President of the Alliance of Liberals and Democrats for Europe
- Incumbent
- Assumed office 5 August 2023
- Preceded by: Mihai Godea (as President of the Democratic Action Party)

Member of the Moldovan Parliament
- In office 9 March 2019 – 23 July 2021
- Parliamentary group: Dignity and Truth Platform

Personal details
- Born: 10 October 1978 (age 47) Bălți, Moldavian SSR, Soviet Union
- Party: Alliance of Liberals and Democrats Dignity and Truth Platform Party (2015-2021)
- Alma mater: Alecu Russo State University of Bălți

= Arina Spătaru =

Moldovan businesswoman and politician

Arina Spătaru (born 10 October 1978) is a Moldovan businesswoman and politician who served as a member of the Moldovan Parliament from 2019 and 2021.

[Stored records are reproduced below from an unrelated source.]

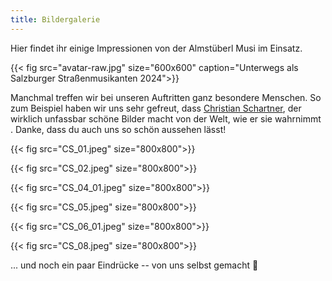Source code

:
 ```yaml
---
title: Bildergalerie
---
```

Hier findet ihr einige Impressionen von der Almstüberl Musi im Einsatz.

{{< fig src="avatar-raw.jpg" size="600x600" caption="Unterwegs als Salzburger Straßenmusikanten 2024">}}

Manchmal treffen wir bei unseren Auftritten ganz besondere Menschen. So zum Beispiel haben wir uns sehr gefreut, dass [Christian Schartner](http://www.christian-schartner.at/), der wirklich unfassbar schöne Bilder macht von der Welt, wie er sie wahrnimmt . Danke, dass du auch uns so schön aussehen lässt!

{{< fig src="CS_01.jpeg" size="800x800">}}

{{< fig src="CS_02.jpeg" size="800x800">}}

{{< fig src="CS_04_01.jpeg" size="800x800">}}

{{< fig src="CS_05.jpeg" size="800x800">}}

{{< fig src="CS_06_01.jpeg" size="800x800">}}

{{< fig src="CS_08.jpeg" size="800x800">}}

... und noch ein paar Eindrücke -- von uns selbst gemacht 📸
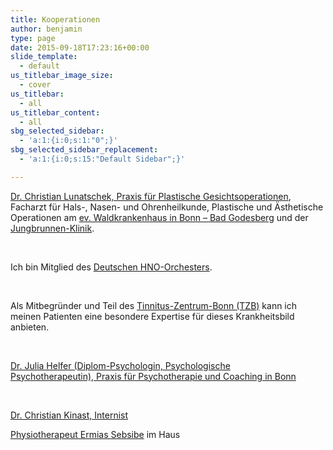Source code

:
 ```yaml
---
title: Kooperationen
author: benjamin
type: page
date: 2015-09-18T17:23:16+00:00
slide_template:
  - default
us_titlebar_image_size:
  - cover
us_titlebar:
  - all
us_titlebar_content:
  - all
sbg_selected_sidebar:
  - 'a:1:{i:0;s:1:"0";}'
sbg_selected_sidebar_replacement:
  - 'a:1:{i:0;s:15:"Default Sidebar";}'

---
```

<a href="http://www.lunatschek.de" target="_blank" rel="noopener">Dr. Christian Lunatschek, Praxis für Plastische Gesichtsoperationen</a>, Facharzt für Hals-, Nasen- und Ohrenheilkunde, Plastische und Ästhetische Operationen am <a href="https://www.wagner-hno.de/www.evangelische-kliniken-bonn.de/de/leistungen/fachabteilungen-a-fachbereiche/hals-nasen-ohrenheilkunde" target="_blank" rel="noopener">ev. Waldkrankenhaus in Bonn – Bad Godesberg</a> und der <a title="Jungbrunneklinik" href="http://www.jungbrunnenklinik.de" target="_blank" rel="noopener">Jungbrunnen-Klinik</a>.

&nbsp;

Ich bin Mitglied des <a title="homepage des HNO-Orchesters" href="http://www.hnomusik.org" target="_blank" rel="noopener">Deutschen HNO-Orchesters</a>.

&nbsp;

Als Mitbegründer und Teil des <a title="Homepage des TZB" href="http://www.tinnitus-zentrum-bonn.de" target="_blank" rel="noopener">Tinnitus-Zentrum-Bonn (TZB)</a> kann ich meinen Patienten eine besondere Expertise für dieses Krankheitsbild anbieten.

&nbsp;

<a title="Dr. Julia Helfer, Diplom-Psychologin" href="http://www.praxis-drhelfer.de/" target="_blank" rel="noopener">Dr. Julia Helfer (Diplom-Psychologin, Psychologische Psychotherapeutin), Praxis für Psychotherapie und Coaching in Bonn</a>

&nbsp;

<a href="http://www.doc-kinast.de" target="_blank" rel="noopener">Dr. Christian Kinast, Internist</a>

<a href="http://www.physiotherapie-am-theaterplatz.de" target="_blank" rel="noopener">Physiotherapeut Ermias Sebsibe</a> im Haus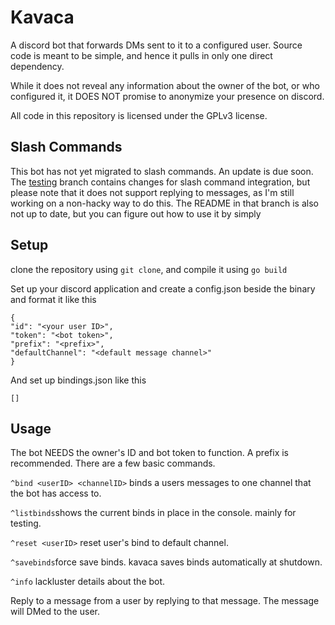 # Kavaca

A discord bot that forwards DMs sent to it to a configured user. Source code is meant to be simple, and hence it pulls in only one direct dependency.

While it does not reveal any information about the owner of the bot, or who configured it, it DOES NOT promise to anonymize your presence on discord.

All code in this repository is licensed under the GPLv3 license.

## Slash Commands

This bot has not yet migrated to slash commands. An update is due soon. The [testing](https://github.com/fisik-yum/kavaca/tree/testing) branch contains changes for slash command integration, but please note that it does not support replying to messages, as I'm still working on a non-hacky way to do this. The README in that branch is also not up to date, but you can figure out how to use it by simply

## Setup

clone the repository using `git clone`, and compile it using `go build`

Set up your discord application and create a config.json beside the binary and format it like this

```
{
"id": "<your user ID>",
"token": "<bot token>",
"prefix": "<prefix>",
"defaultChannel": "<default message channel>"
}
```


And set up bindings.json like this

`[]`

## Usage

The bot NEEDS the owner's ID and bot token to function. A prefix is recommended.
There are a few basic commands.

`^bind <userID> <channelID>` binds a users messages to one channel that the bot has access to.

`^listbinds`shows the current binds in place in the console. mainly for testing.

`^reset <userID>` reset user's bind to default channel.

`^savebinds`force save binds. kavaca saves binds automatically at shutdown.

`^info` lackluster details about the bot.

Reply to a message from a user by replying to that message. The message will DMed to the user.
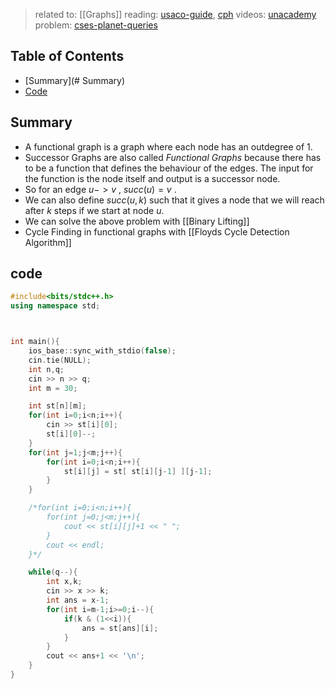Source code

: > related to: [[Graphs]]
> reading: [usaco-guide](https://usaco.guide/silver/func-graphs?lang=cpp), [cph](https://usaco.guide/CPH.pdf#page=164)
> videos: [unacademy](https://www.youtube.com/watch?v=IOJpKCAKFHc) 
> problem: [cses-planet-queries](https://cses.fi/problemset/task/1750/) 

## Table of Contents

- [Summary](# Summary)
- [Code](#code)

## Summary

- A functional graph is a graph where each node has an outdegree of 1.
- Successor Graphs are also called *Functional Graphs* because there has to be a function that defines the behaviour of the edges. The input for the function is the node itself and output is a successor node.
- So for an edge $u->v$ , $succ(u)=v$ .
- We can also define $succ(u, k)$ such that it gives a node that we will reach after $k$ steps if we start at node $u$.
- We can solve the above problem with [[Binary Lifting]]
- Cycle Finding in functional graphs with [[Floyds Cycle Detection Algorithm]]

## code

```C++
#include<bits/stdc++.h>
using namespace std;



int main(){
	ios_base::sync_with_stdio(false);
	cin.tie(NULL);
	int n,q;
	cin >> n >> q;
	int m = 30;

	int st[n][m];
	for(int i=0;i<n;i++){
		cin >> st[i][0];
		st[i][0]--;
	}
	for(int j=1;j<m;j++){
		for(int i=0;i<n;i++){
			st[i][j] = st[ st[i][j-1] ][j-1]; 
		}
	}

	/*for(int i=0;i<n;i++){
		for(int j=0;j<m;j++){
			cout << st[i][j]+1 << " ";
		}
		cout << endl;
	}*/

	while(q--){
		int x,k;
		cin >> x >> k;
		int ans = x-1;
		for(int i=m-1;i>=0;i--){
			if(k & (1<<i)){
				ans = st[ans][i];
			}
		}
		cout << ans+1 << '\n';
	}
}
```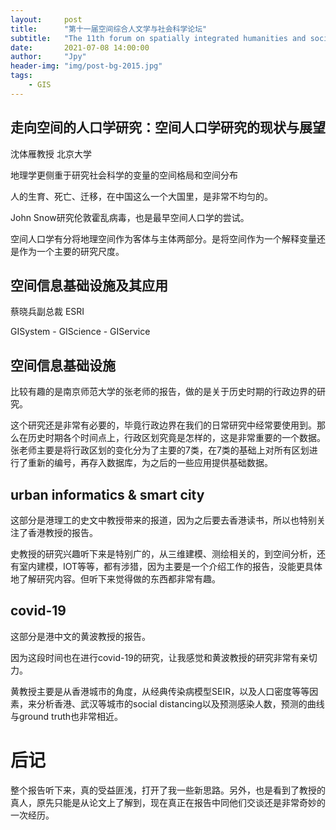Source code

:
 ```yaml
---
layout:     post
title:      "第十一届空间综合人文学与社会科学论坛"
subtitle:   "The 11th forum on spatially integrated humanities and social science"
date:       2021-07-08 14:00:00
author:     "Jpy"
header-img: "img/post-bg-2015.jpg"
tags:
    - GIS
---
```


## 走向空间的人口学研究：空间人口学研究的现状与展望

沈体雁教授 北京大学

地理学更侧重于研究社会科学的变量的空间格局和空间分布

人的生育、死亡、迁移，在中国这么一个大国里，是非常不均匀的。

John Snow研究伦敦霍乱病毒，也是最早空间人口学的尝试。

空间人口学有分将地理空间作为客体与主体两部分。是将空间作为一个解释变量还是作为一个主要的研究尺度。

## 空间信息基础设施及其应用

蔡晓兵副总裁 ESRI

GISystem - GIScience - GIService

## 空间信息基础设施

比较有趣的是南京师范大学的张老师的报告，做的是关于历史时期的行政边界的研究。

这个研究还是非常有必要的，毕竟行政边界在我们的日常研究中经常要使用到。那么在历史时期各个时间点上，行政区划究竟是怎样的，这是非常重要的一个数据。张老师主要是将行政区划的变化分为了主要的7类，在7类的基础上对所有区划进行了重新的编号，再存入数据库，为之后的一些应用提供基础数据。

## urban informatics & smart city

这部分是港理工的史文中教授带来的报道，因为之后要去香港读书，所以也特别关注了香港教授的报告。

史教授的研究兴趣听下来是特别广的，从三维建模、测绘相关的，到空间分析，还有室内建模，IOT等等，都有涉猎，因为主要是一个介绍工作的报告，没能更具体地了解研究内容。但听下来觉得做的东西都非常有趣。

## covid-19

这部分是港中文的黄波教授的报告。

因为这段时间也在进行covid-19的研究，让我感觉和黄波教授的研究非常有亲切力。

黄教授主要是从香港城市的角度，从经典传染病模型SEIR，以及人口密度等等因素，来分析香港、武汉等城市的social distancing以及预测感染人数，预测的曲线与ground truth也非常相近。

# 后记

整个报告听下来，真的受益匪浅，打开了我一些新思路。另外，也是看到了教授的真人，原先只能是从论文上了解到，现在真正在报告中同他们交谈还是非常奇妙的一次经历。
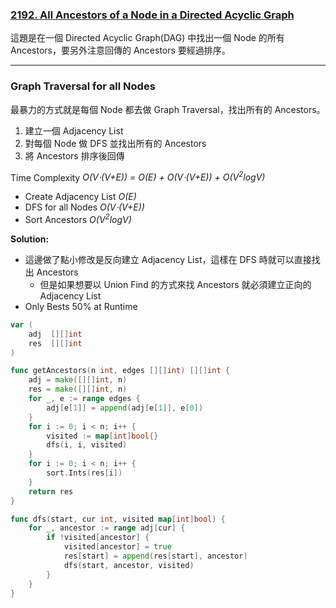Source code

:### [2192. All Ancestors of a Node in a Directed Acyclic Graph]

這題是在一個 Directed Acyclic Graph(DAG) 中找出一個 Node 的所有 Ancestors，要另外注意回傳的 Ancestors 要經過排序。

---

### Graph Traversal for all Nodes

最暴力的方式就是每個 Node 都去做 Graph Traversal，找出所有的 Ancestors。

1.  建立一個 Adjacency List
2.  對每個 Node 做 DFS 並找出所有的 Ancestors
3.  將 Ancestors 排序後回傳

Time Complexity *O(V⋅(V+E)) = O(E) + O(V⋅(V+E)) + O(V<sup>2</sup>logV)*
-   Create Adjacency List *O(E)*
-   DFS for all Nodes *O(V⋅(V+E))*
-   Sort Ancestors *O(V<sup>2</sup>logV)*

**Solution:**
-   這邊做了點小修改是反向建立 Adjacency List，這樣在 DFS 時就可以直接找出 Ancestors
    -   但是如果想要以 Union Find 的方式來找 Ancestors 就必須建立正向的 Adjacency List
-   Only Bests 50% at Runtime
```go
var (
	adj  [][]int
	res  [][]int
)

func getAncestors(n int, edges [][]int) [][]int {
	adj = make([][]int, n)
	res = make([][]int, n)
	for _, e := range edges {
		adj[e[1]] = append(adj[e[1]], e[0])
	}
	for i := 0; i < n; i++ {
		visited := map[int]bool{}
		dfs(i, i, visited)
	}
	for i := 0; i < n; i++ {
		sort.Ints(res[i])
	}
	return res
}

func dfs(start, cur int, visited map[int]bool) {
	for _, ancestor := range adj[cur] {
		if !visited[ancestor] {
			visited[ancestor] = true
			res[start] = append(res[start], ancestor)
			dfs(start, ancestor, visited)
		}
	}
}
```

[2192. All Ancestors of a Node in a Directed Acyclic Graph]: https://leetcode.com/problems/all-ancestors-of-a-node-in-a-directed-acyclic-graph/
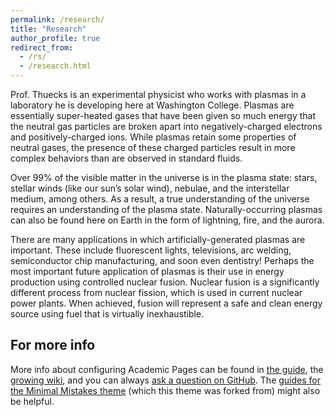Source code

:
 ```yaml
---
permalink: /research/
title: "Research"
author_profile: true
redirect_from: 
  - /rs/
  - /research.html
---
```


Prof. Thuecks is an experimental physicist who works with plasmas in a laboratory he is developing here at Washington College. Plasmas are essentially super-heated gases that have been given so much energy that the neutral gas particles are broken apart into negatively-charged electrons and positively-charged ions. While plasmas retain some properties of neutral gases, the presence of these charged particles result in more complex behaviors than are observed in standard fluids.

Over 99% of the visible matter in the universe is in the plasma state: stars, stellar winds (like our sun’s solar wind), nebulae, and the interstellar medium, among others. As a result, a true understanding of the universe requires an understanding of the plasma state. Naturally-occurring plasmas can also be found here on Earth in the form of lightning, fire, and the aurora.

There are many applications in which artificially-generated plasmas are important. These include fluorescent lights, televisions, arc welding, semiconductor chip manufacturing, and soon even dentistry! Perhaps the most important future application of plasmas is their use in energy production using controlled nuclear fusion. Nuclear fusion is a significantly different process from nuclear fission, which is used in current nuclear power plants. When achieved, fusion will represent a safe and clean energy source using fuel that is virtually inexhaustible.

For more info
------
More info about configuring Academic Pages can be found in [the guide](https://academicpages.github.io/markdown/), the [growing wiki](https://github.com/academicpages/academicpages.github.io/wiki), and you can always [ask a question on GitHub](https://github.com/academicpages/academicpages.github.io/discussions). The [guides for the Minimal Mistakes theme](https://mmistakes.github.io/minimal-mistakes/docs/configuration/) (which this theme was forked from) might also be helpful.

==Early life and education==
Spătaru graduated from the College of Light Industry in 1998, with a degree in modelling and fashion design. She graduated from the Faculty of Economics of the Dniester Institute of Economics and Law, and in 2018 received a master's degree from the Faculty of Real, Economic and Environmental Sciences of the Alecu Russo State University of Bălți, with a degree in industrial technologies.

==Business career==
From 2003 to 2011, Spătaru worked as a patent-based entrepreneur, owning a tailoring workshop, on the basis of which she founded the company Arina - S SRL. She ran the company from 2011 until March 2019, when, with her election to Parliament, the business passed to her husband.

==Political career==
===Member of PPDA (2015-2021)===
In December 2015, Spătaru entered politics, being elected president of the Balti Territorial Organization of the Dignity and Truth Platform Party. In 2017, she became a member of the party's Permanent Political Bureau. She withdrew from the political bureau in September 2019, claiming that her views were not taken into account in the political party.

- Bălți candidacy in 2018
Spătaru ran on behalf of this party for the position of mayor of Balti in 2018 and accumulated 6.25%, losing to Nicolai Grigorișin.

- In parliament
In the 2019 parliamentary elections, Spătaru ran in both the national constituency and the constituency no. 10 Bălți from the NOW Platform DA and PAS, of which her party was a part. In Bălți, she was overtaken by the PN and PSRM candidates, but eventually became a deputy on the party list. In parliament, she was a member of the "NOW PLATFORM YES" faction and was a member of the Public Administration Committee.

- Departure
On 16 September 2021, Spătaru resigned as a member of the DA Platform and stated that "I don't know why I decided then to literally stay in a swamp until the end."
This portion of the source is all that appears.